The deep learning-based methods attempt to estimate the motion blur in the degraded image and use this blurring information to restore the sharp image [21]. The methods which use the multi-scale framework [22] to recover the deblurred image are computationally expensive. The use of GANs also increasing in blind kernel free single image deblurring tasks such as Ramakrishnan et al. [24] used image translation framework [7] and densely connected convolution network [23]. The methods above performs image-deblurring task, when input image may have blur due to multiple sources. Kupyn et al. [3] proposed the DeblurGAN method, which uses the Wasserstein GAN [25] with gradient penalty [26] and the Perceptual loss [8]. Kupyn et al. [27] proposed a new method DeblurGAN-v2, which is faster and has better results than the previously proposed method; this method uses the feature pyramid network [28] in the generator. A study of various single image blind deblurring methods is provided in [29].

4 Our Method

In our proposed method, the blur kernel knowledge is not present, and from a given blur image \(I_B\) as an input, our purpose is to develop a sharp image \(I_S\) from \(I_B\). For the deblurring task, we train a Generator network denoted by \(G_{\theta _G}\). During the training period, along with Generator, there is one another CNN also present \(D_{\theta _D}\) referred to as the critic network (i.e., Discriminator). The Generator \(G_{\theta _G}\) and the Discriminator \(D_{\theta _D}\) are trained in an adversarial manner. In what follows, we describe the network architecture and the loss functions for our method.

4.1 Network Architecture

The generator network, a chief component of proposed model, is a transformed version of residual network architecture [6] (Sect. 4.1). The discriminator architecture, which helps to learn the Generator, is a transformed version of Markovian Discriminator (PatchGAN) [7] (Sect. 4.1). The residual network architecture helps us to build deeper CNN architectures. Also, this architecture is effective because we want our network to learn only the difference between pairs of sharp and blur images as they are almost alike in values.

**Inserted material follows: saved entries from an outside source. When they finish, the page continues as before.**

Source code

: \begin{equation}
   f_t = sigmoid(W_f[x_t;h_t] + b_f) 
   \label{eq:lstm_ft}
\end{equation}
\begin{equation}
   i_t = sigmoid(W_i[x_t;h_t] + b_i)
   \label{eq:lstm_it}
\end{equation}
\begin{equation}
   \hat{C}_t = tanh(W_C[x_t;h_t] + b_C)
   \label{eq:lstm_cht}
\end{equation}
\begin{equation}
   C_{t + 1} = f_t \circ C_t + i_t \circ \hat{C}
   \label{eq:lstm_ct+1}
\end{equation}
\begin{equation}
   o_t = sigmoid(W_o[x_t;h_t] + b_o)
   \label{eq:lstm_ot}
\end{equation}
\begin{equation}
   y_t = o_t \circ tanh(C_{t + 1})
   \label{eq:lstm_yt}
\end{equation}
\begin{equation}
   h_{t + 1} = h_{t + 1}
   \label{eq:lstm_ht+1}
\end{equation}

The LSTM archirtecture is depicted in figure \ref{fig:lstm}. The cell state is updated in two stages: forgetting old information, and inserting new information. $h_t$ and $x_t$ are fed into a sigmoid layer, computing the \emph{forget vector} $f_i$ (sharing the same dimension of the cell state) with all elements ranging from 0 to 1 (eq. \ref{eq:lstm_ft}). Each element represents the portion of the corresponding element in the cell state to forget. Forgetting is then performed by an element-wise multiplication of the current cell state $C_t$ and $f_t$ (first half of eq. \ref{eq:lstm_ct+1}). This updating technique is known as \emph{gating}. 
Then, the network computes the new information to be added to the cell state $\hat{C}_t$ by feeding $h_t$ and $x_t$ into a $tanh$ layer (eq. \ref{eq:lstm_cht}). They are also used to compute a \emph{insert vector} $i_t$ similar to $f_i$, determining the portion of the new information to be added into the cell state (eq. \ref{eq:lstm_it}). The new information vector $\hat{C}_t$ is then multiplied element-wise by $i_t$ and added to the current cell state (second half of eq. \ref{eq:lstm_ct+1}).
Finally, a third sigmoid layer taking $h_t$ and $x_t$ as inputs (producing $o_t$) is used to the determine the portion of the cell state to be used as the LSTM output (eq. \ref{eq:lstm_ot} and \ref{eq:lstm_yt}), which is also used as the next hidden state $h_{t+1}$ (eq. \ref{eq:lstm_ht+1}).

We used the depthwise separable convolution in place of the standard convolution layer to reduce the inference time and model size [1]. Generator aims to generate sharp images given the blurred images as input. Note that generated images need to be realistic so that the Discriminator thinks that generated images are from the real data distribution. In this way, the Generator helps to generate a visually attractive sharp image from an input blurred image. Discriminator goal is to classify if the input is from the real data distribution or output from the generator. Discriminator accomplish this by analyzing the patches in the input image for making a decision. The changes which we made in the resnet block displayed in Fig. 3, we convert structure (a) into structure (b).

Fig. 5.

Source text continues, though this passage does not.